Conversely, it noted that other courts had ruled the opposite way, notably in a Michigan case, Amway Global v. Woodward, 744 F. Supp. 657 (E.D. Mich. 2010) where the defendant employee posted on his LinkedIn page “If you knew what I knew, you would do what I do.” He argued that his LinkedIn postings and other social media postings could not be considered solicitations because they were “passive, untargeted communications.” The court disagreed, and stated “it is the substance of the message conveyed, and not the medium through which it is transmitted that determines whether a communication is a solicitation” and held that this defendant’s message would easily be characterized as a solicitation.
Based on these cases, the court determined that Gelineau’s invitations to connect on LinkedIn were generic emails that did not contain any discussion of Bankers Life and did not mention ASB. It further determined that the Bankers Life employees had the option to connect or not and once connected their decision to click on Gelineau’s profile or to access a job posting on his LinkedIn page were not something for which Gelineau could be held responsible and that posting a job opening on his LinkedIn profile did not constitute an inducement of solicitation in violation of his non-competition agreement.
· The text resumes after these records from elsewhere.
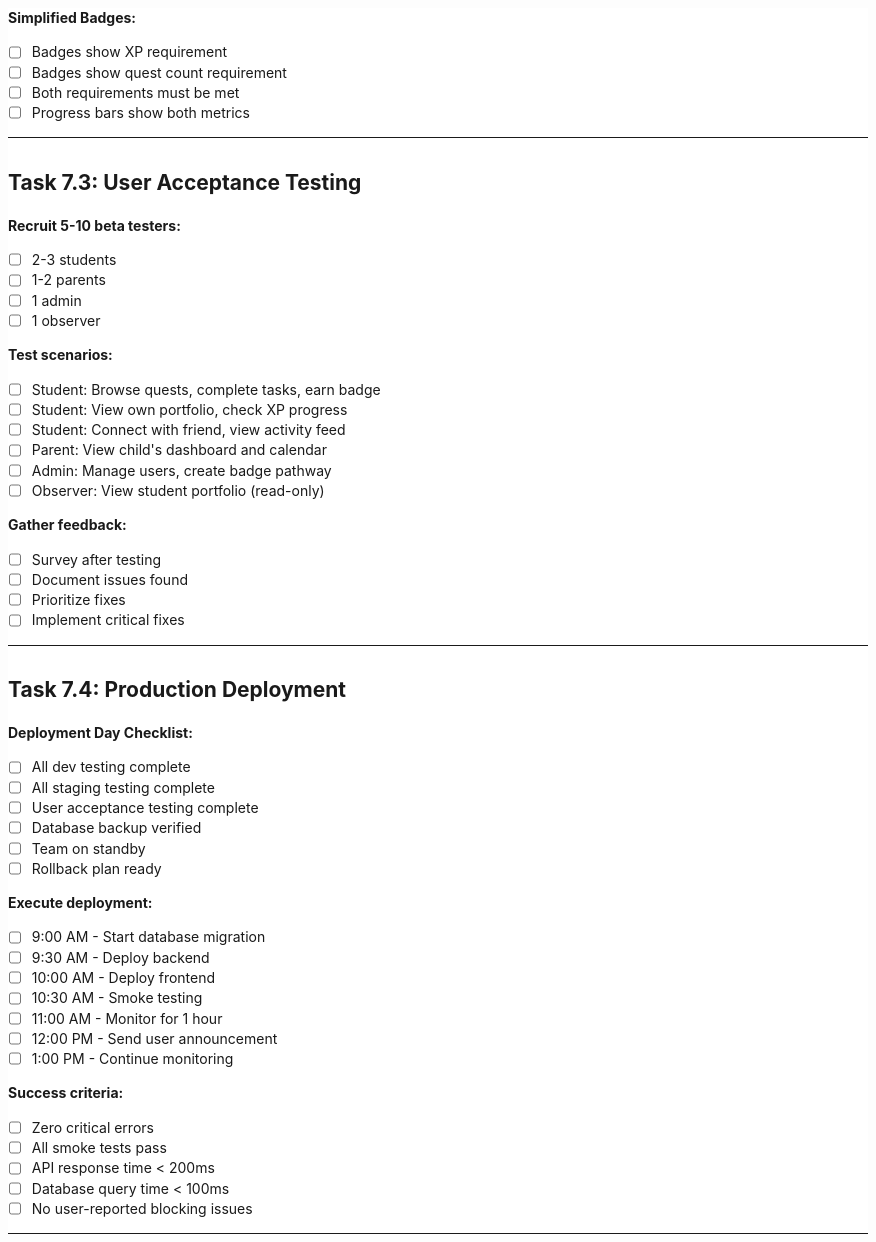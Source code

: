 **Simplified Badges:**
- [ ] Badges show XP requirement
- [ ] Badges show quest count requirement
- [ ] Both requirements must be met
- [ ] Progress bars show both metrics

---

## Task 7.3: User Acceptance Testing

**Recruit 5-10 beta testers:**
- [ ] 2-3 students
- [ ] 1-2 parents
- [ ] 1 admin
- [ ] 1 observer

**Test scenarios:**
- [ ] Student: Browse quests, complete tasks, earn badge
- [ ] Student: View own portfolio, check XP progress
- [ ] Student: Connect with friend, view activity feed
- [ ] Parent: View child's dashboard and calendar
- [ ] Admin: Manage users, create badge pathway
- [ ] Observer: View student portfolio (read-only)

**Gather feedback:**
- [ ] Survey after testing
- [ ] Document issues found
- [ ] Prioritize fixes
- [ ] Implement critical fixes

---

## Task 7.4: Production Deployment

**Deployment Day Checklist:**

- [ ] All dev testing complete
- [ ] All staging testing complete
- [ ] User acceptance testing complete
- [ ] Database backup verified
- [ ] Team on standby
- [ ] Rollback plan ready

**Execute deployment:**
- [ ] 9:00 AM - Start database migration
- [ ] 9:30 AM - Deploy backend
- [ ] 10:00 AM - Deploy frontend
- [ ] 10:30 AM - Smoke testing
- [ ] 11:00 AM - Monitor for 1 hour
- [ ] 12:00 PM - Send user announcement
- [ ] 1:00 PM - Continue monitoring

**Success criteria:**
- [ ] Zero critical errors
- [ ] All smoke tests pass
- [ ] API response time < 200ms
- [ ] Database query time < 100ms
- [ ] No user-reported blocking issues

---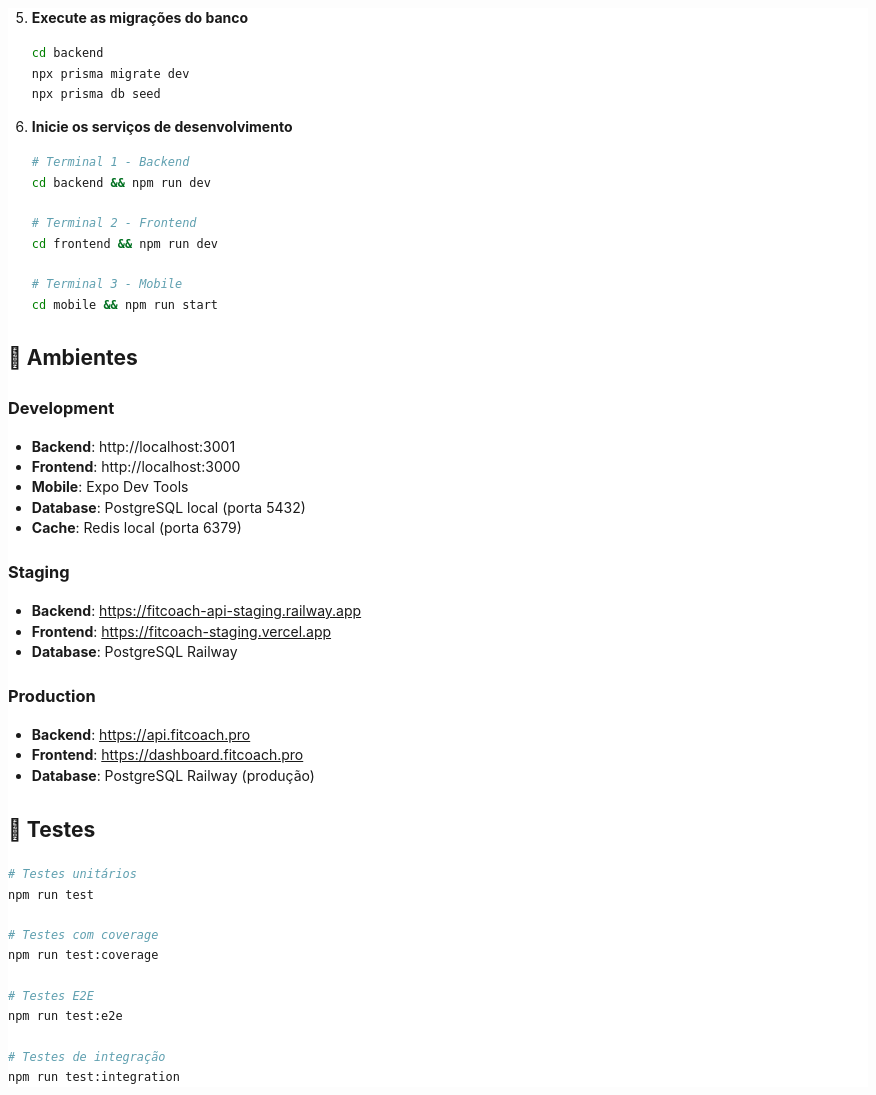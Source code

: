 5. **Execute as migrações do banco**
   ```bash
   cd backend
   npx prisma migrate dev
   npx prisma db seed
   ```

6. **Inicie os serviços de desenvolvimento**
   ```bash
   # Terminal 1 - Backend
   cd backend && npm run dev
   
   # Terminal 2 - Frontend
   cd frontend && npm run dev
   
   # Terminal 3 - Mobile
   cd mobile && npm run start
   ```

## 📱 Ambientes

### Development
- **Backend**: http://localhost:3001
- **Frontend**: http://localhost:3000
- **Mobile**: Expo Dev Tools
- **Database**: PostgreSQL local (porta 5432)
- **Cache**: Redis local (porta 6379)

### Staging
- **Backend**: https://fitcoach-api-staging.railway.app
- **Frontend**: https://fitcoach-staging.vercel.app
- **Database**: PostgreSQL Railway

### Production
- **Backend**: https://api.fitcoach.pro
- **Frontend**: https://dashboard.fitcoach.pro
- **Database**: PostgreSQL Railway (produção)

## 🧪 Testes

```bash
# Testes unitários
npm run test

# Testes com coverage
npm run test:coverage

# Testes E2E
npm run test:e2e

# Testes de integração
npm run test:integration
```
In fact, it said “[t]o violate his contract, Gelineau would have to, directly recruit individuals working in the Warwick, Rhode Island area” and it found no such conduct.
While it appears that Bankers Life was facing an uphill battle in this case because the court essentially determined that Bankers Life had no evidence that Gelineau’s activity on LinkedIn was solicitation as defined in the non-compete agreement, it illustrates why employers should be careful in defining “solicitation” in their agreements and consider doing it in such a way that it encompasses at least the types of thinly-veiled solicitations on social media seen in Amway Global.